While not much might happen to Trump for not following the law, either politically or legally, accepting and normalizing such behavior by our chief executive has enormous consequences for the nation. Previously, modern presidents paid prices for not following the law in a rule of law society. Those prices were expressions of a self-correcting government, whether it was Nixon leaving office or Reagan and Clinton both deflating their second terms by breaking restrictions on selling weapons to Iran to support the Contras with respect to the former and committing perjury with respect to the latter. Trump’s relationship with the law, however, is something we haven’t seen before. On the one hand, he likes to make a show of complying, such as showing up in court and glowering at everyone, yet on the other hand, he ridicules the process and all the people involved as corrupt for calling him out on his own corruption. This formula apparently works. It helped get him elected.

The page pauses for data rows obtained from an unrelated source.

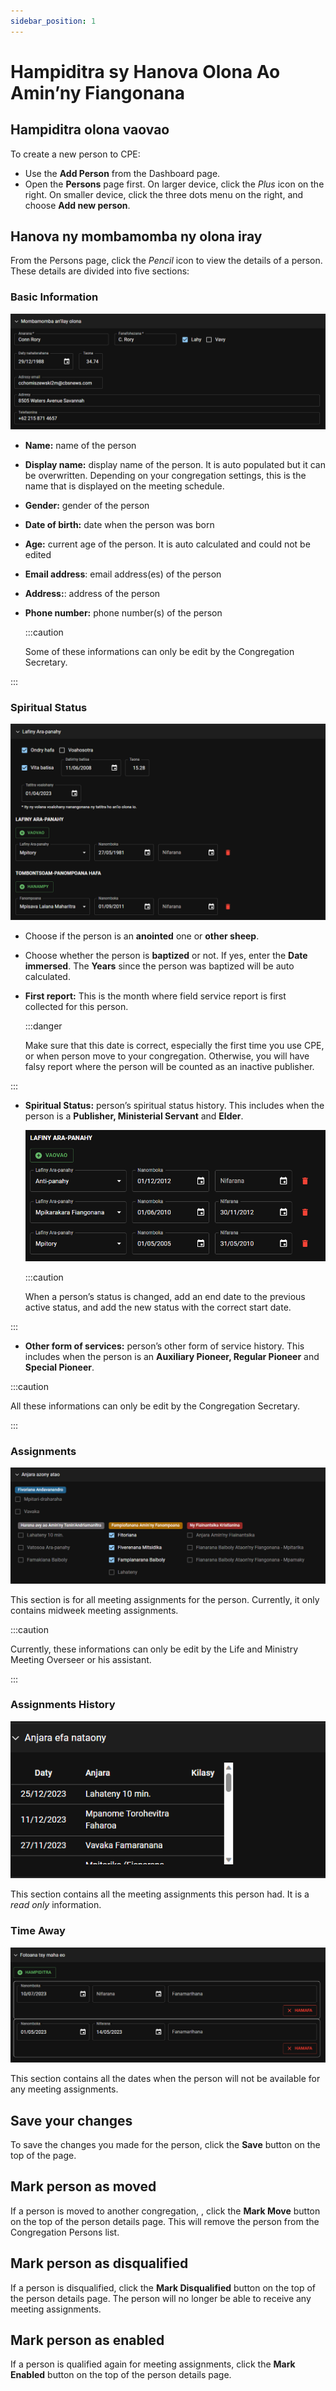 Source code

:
 ```yaml
---
sidebar_position: 1
---
```


# Hampiditra sy Hanova Olona Ao Amin’ny Fiangonana

## Hampiditra olona vaovao

To create a new person to CPE:

- Use the **Add Person** from the Dashboard page.
- Open the **Persons** page first. On larger device, click the _Plus_ icon on the right. On smaller device, click the three dots menu on the right, and choose **Add new person**.

## Hanova ny mombamomba ny olona iray

From the Persons page, click the _Pencil_ icon to view the details of a person. These details are divided into five sections:

### Basic Information

![Person Basic](./person_basic.png)

- **Name:** name of the person
- **Display name:** display name of the person. It is auto populated but it can be overwritten. Depending on your congregation settings, this is the name that is displayed on the meeting schedule.
- **Gender:** gender of the person
- **Date of birth:** date when the person was born
- **Age:** current age of the person. It is auto calculated and could not be edited
- **Email address**: email address(es) of the person
- **Address:**: address of the person
- **Phone number:** phone number(s) of the person

  :::caution

  Some of these informations can only be edit by the Congregation Secretary.


:::

### Spiritual Status

![Person Spiritual Status Main](./person_spiritual_status_main.png)

- Choose if the person is an **anointed** one or **other sheep**.
- Choose whether the person is **baptized** or not. If yes, enter the **Date immersed**. The **Years** since the person was baptized will be auto calculated.
- **First report:** This is the month where field service report is first collected for this person.

  :::danger

  Make sure that this date is correct, especially the first time you use CPE, or when person move to your congregation. Otherwise, you will have falsy report where the person will be counted as an inactive publisher.


:::

- **Spiritual Status:** person’s spiritual status history. This includes when the person is a **Publisher, Ministerial Servant** and **Elder**.

  ![Person Spiritual Status](./person_spiritual_status.png)

  :::caution

  When a person’s status is changed, add an end date to the previous active status, and add the new status with the correct start date.


:::

- **Other form of services:** person’s other form of service history. This includes when the person is an **Auxiliary Pioneer, Regular Pioneer** and **Special Pioneer**.

:::caution

All these informations can only be edit by the Congregation Secretary.

:::

### Assignments

![Person Assignments](./person_assignments.png)

This section is for all meeting assignments for the person. Currently, it only contains midweek meeting assignments.

:::caution

Currently, these informations can only be edit by the Life and Ministry Meeting Overseer or his assistant.

:::

### Assignments History

![Person Assignments History](./person_assignments_history.png)

This section contains all the meeting assignments this person had. It is a _read only_ information.

### Time Away

![Person Time Away](./person_time_away.png)

This section contains all the dates when the person will not be available for any meeting assignments.

## Save your changes

To save the changes you made for the person, click the **Save** button on the top of the page.

## Mark person as moved

If a person is moved to another congregation, , click the **Mark Move** button on the top of the person details page. This will remove the person from the Congregation Persons list.

## Mark person as disqualified

If a person is disqualified, click the **Mark Disqualified** button on the top of the person details page. The person will no longer be able to receive any meeting assignments.

## Mark person as enabled

If a person is qualified again for meeting assignments, click the **Mark Enabled** button on the top of the person details page.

If what Trump learned to do by successfully ignoring or outrunning the law in the abbreviated version of his “wilderness years” – the interregnum between his terms – is tolerated and allowed to take root in the Oval Office, America is in much bigger trouble than anyone realizes. This is the path to full autocracy, acquiesced in by passive supporters in the other two federal branches, and supported by a new digital oligarchy – which showed up en masse at the inauguration it literally paid for. Democracies only function if they are rooted in the rule of law. Absent that, they are fleeting. After the fall of the Berlin Wall, East European democracies moved quickly to shore up their rule of law societies by rooting out entrenched Soviet corruption schemes because they knew their democracies would be short-lived if they failed in this task. Some like Slovenia and the Czechia were more successful, others like Serbia and Albania less so – and they are still struggling. Of the 15 new states that emerged from the USSR, only the Baltic Republics could sustain their democracies because they rooted them in rule of law foundations. Ukraine is in the throes of an existential battle to save its own democracy by fighting the Russians without and fighting corruption within.
America’s rule of law is now crumbling before our eyes. Can our democracy save it? There’s a chance, in two years, if we decide to use the ultimate self-correcting device bequeathed to us by the Framers: our next election. Although decades of gerrymandering have hobbled the effectiveness of this device as well, nevertheless, it may well be our only shot. It may well be our last shot.
Professor Michael J. Kelly holds the Senator Allen A. Sekt Endowed Chair in Law at Creighton University School of Law where he directs the Kaiman Center for International Criminal Justice & Holocaust Studies.